───── Data excerpts ─────

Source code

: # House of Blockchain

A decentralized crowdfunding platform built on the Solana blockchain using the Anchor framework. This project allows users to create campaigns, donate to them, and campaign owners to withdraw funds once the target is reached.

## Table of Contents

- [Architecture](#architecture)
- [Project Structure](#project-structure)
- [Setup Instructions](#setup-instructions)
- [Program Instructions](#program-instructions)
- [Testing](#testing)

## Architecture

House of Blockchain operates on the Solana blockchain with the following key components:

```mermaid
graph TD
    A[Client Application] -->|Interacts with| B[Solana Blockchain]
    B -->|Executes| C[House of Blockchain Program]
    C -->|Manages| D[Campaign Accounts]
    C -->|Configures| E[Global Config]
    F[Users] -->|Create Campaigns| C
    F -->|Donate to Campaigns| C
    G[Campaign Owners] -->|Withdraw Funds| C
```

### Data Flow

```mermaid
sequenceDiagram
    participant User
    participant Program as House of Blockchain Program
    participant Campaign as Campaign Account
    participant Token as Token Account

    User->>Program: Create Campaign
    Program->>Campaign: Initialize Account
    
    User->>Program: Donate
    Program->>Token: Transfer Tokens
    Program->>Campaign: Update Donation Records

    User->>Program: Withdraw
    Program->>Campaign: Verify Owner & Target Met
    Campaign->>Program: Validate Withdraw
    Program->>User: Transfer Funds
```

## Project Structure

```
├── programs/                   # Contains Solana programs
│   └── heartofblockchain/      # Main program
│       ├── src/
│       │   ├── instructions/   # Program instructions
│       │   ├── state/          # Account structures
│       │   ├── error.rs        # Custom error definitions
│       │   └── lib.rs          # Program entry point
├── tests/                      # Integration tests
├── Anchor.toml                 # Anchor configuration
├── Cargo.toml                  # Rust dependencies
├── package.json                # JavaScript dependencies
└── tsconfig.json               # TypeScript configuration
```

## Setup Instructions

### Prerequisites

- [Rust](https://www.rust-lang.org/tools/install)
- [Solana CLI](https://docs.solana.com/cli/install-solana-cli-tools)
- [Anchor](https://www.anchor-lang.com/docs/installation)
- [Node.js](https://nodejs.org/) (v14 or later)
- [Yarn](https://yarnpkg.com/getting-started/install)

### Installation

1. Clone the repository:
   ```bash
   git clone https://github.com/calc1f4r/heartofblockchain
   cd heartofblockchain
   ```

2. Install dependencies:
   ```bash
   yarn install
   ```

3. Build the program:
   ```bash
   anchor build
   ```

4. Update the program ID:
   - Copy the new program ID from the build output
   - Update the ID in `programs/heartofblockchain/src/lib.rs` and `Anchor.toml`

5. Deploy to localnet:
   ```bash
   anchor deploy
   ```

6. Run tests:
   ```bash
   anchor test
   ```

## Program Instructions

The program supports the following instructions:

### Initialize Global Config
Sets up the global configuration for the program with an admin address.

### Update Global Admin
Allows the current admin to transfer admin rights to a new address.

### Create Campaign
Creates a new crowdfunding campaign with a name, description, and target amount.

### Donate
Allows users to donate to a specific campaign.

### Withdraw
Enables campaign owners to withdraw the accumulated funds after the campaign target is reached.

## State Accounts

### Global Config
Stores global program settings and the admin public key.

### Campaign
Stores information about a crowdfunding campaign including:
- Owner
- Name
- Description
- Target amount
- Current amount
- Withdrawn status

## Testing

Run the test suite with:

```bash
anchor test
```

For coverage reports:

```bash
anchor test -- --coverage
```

─────

**Problem to solve**
The response must contain every line from the listing above in which the string "Update" appears.

**Response to this task**
    Program->>Campaign: Update Donation Records
4. Update the program ID:
   - Update the ID in `programs/heartofblockchain/src/lib.rs` and `Anchor.toml`
### Update Global Admin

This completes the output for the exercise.